Hard News by Russell Brown

Sharp

I wouldn't want them to get big-headed, but DogBitingMen does seem to reach places that other blogs don't. Item: Neil Falloon's thinkpiece on Stephen Franks, based on what I am assured is a genuine conversation, comes up with a brilliant, and probably accurate, simile:

His mind is not like a steel trap. More like a Swiss Army knife that, once the can opener has proven ineffective, can offer a dizzying array of alternatives: a magnifying glass, a pocket knife and a bottle opener. Most of these contraptions will prove utterly useless, but all will look nice and shiny splayed open to gleam in the sunlight.

Also, David Young earnestly contemplates civil unions, but can't resist a fnaar-fnaar moment …

Reinventing TVNZ seems finally to be picking up a bit of steam. Anonymous linked to a post of mine from last week. The comments are interesting.

Another scare story from The Economist on the looming fate of the greenback. It concludes thus:

Many American policymakers talk as though it is better to rely entirely on a falling dollar to solve, somehow, all their problems. Conceivably, it could happen—but such a one-sided remedy would most likely be far more painful than they imagine. America's challenge is not just to reduce its current-account deficit to a level which foreigners are happy to finance by buying more dollar assets, but also to persuade existing foreign creditors to hang on to their vast stock of dollar assets, estimated at almost $11 trillion. A fall in the dollar sufficient to close the current-account deficit might destroy its safe-haven status.
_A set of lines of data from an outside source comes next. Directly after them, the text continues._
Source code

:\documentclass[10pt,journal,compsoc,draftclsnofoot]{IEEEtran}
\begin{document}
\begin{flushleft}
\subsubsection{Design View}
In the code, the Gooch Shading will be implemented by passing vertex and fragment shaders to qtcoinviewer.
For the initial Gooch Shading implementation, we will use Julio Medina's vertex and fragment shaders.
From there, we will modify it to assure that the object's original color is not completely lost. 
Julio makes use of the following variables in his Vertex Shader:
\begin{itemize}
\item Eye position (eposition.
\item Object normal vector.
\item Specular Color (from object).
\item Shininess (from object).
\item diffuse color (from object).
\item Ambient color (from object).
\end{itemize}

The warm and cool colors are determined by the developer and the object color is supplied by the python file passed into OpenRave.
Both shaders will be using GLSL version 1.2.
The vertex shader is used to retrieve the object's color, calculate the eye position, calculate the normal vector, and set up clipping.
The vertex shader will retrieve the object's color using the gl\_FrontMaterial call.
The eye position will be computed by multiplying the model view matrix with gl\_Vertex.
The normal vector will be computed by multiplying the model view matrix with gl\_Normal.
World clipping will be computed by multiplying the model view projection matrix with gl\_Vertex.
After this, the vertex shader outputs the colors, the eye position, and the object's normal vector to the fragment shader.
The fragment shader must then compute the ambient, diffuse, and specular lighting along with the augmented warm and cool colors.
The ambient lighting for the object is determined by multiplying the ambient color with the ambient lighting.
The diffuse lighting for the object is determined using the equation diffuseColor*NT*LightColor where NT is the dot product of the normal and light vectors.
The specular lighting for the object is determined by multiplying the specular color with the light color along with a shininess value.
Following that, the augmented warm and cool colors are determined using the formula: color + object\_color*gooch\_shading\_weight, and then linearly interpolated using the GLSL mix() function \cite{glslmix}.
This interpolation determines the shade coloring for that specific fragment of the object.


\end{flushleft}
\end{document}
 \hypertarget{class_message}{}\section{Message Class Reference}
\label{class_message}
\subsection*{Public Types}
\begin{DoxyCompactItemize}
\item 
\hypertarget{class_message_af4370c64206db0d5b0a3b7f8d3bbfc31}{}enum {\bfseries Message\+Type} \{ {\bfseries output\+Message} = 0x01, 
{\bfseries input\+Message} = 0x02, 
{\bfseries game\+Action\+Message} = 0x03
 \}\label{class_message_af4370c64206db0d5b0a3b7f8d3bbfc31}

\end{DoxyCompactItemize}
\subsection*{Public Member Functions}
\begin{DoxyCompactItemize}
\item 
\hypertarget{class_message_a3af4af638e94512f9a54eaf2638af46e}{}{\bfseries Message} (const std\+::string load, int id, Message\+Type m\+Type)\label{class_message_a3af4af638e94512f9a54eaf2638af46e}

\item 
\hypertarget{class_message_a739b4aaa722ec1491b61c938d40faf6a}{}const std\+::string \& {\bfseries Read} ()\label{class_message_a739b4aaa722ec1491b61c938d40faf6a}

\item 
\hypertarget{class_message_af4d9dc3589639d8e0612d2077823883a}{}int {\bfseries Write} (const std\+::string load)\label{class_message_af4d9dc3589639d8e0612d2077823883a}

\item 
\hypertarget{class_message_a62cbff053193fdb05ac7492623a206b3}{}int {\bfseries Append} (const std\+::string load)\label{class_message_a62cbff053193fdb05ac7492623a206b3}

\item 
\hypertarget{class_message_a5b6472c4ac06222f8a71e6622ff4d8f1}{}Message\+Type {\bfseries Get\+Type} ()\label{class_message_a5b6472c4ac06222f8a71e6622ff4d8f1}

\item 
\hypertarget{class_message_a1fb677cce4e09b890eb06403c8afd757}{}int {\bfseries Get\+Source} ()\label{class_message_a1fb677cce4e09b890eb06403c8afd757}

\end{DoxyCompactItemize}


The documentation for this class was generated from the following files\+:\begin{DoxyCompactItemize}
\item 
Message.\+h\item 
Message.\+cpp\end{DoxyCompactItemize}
If the dollar falls by another 30%, as some predict, it would amount to the biggest default in history: not a conventional default on debt service, but default by stealth, wiping trillions off the value of foreigners' dollar assets.

The dollar's loss of reserve-currency status would lead America's creditors to start cashing those cheques—and what an awful lot of cheques there are to cash. As that process gathered pace, the dollar could tumble further and further. American bond yields (long-term interest rates) would soar, quite likely causing a deep recession. Americans who favour a weak dollar should be careful what they wish for. Cutting the budget deficit looks cheap at the price.

I know The Economist backed Kerry and is thus a friend of the terrorists, etc, etc, but you have to wonder how long the official denial can last. The interesting thing for lil' ol' us is that New Zealand exporters, for now, seem to be coping with the relative strength of our dollar.

But is this really the administration you'd trust to competently privatise your superannuation?

I wonder who's leaking this stuff? Largely gloomy assessment of the Iraq situation from the CIA's departing station chief in Baghdad.

The vote-rigging story just won't die. Blue Lemur has an interesting report, and plenty of comment, on the software engineer who claims to have been ask by Florida Congressman Tom Feeney to write software that would allow vote totals to be secretly altered. He's signed an affadavit. The problem, as I have repeatedly pointed out, is that there's no way of telling whether he's smoking crack or not.

The next Great New Zealand Argument is a couple of days late, but is really worth waiting for. Tomorrow, hopefully.

And finally, thanks muchly to Karajoz Coffee Company for putting on last night's preview screening of Team America: World Police for Public Address readers. Clearly, all you key opinion formers like the idea, so we'll do it again. I don't entirely subscribe to Parker and Stone's politics, but the movie is really bloody funny. And not just for the puppet sex.

PS: Last chance to dance. The Campaign for Civil Unions' email wizard has been fed some vitamins and is back live and loaded. Have a go if you think you're hard enough. Fnaar fnaar …

PPS: Can anybody help me out with a contact for Nick Gormack, son of Nag's Head Press founder Bob Gormack? He was working as a journalist at The Press until relatively recently.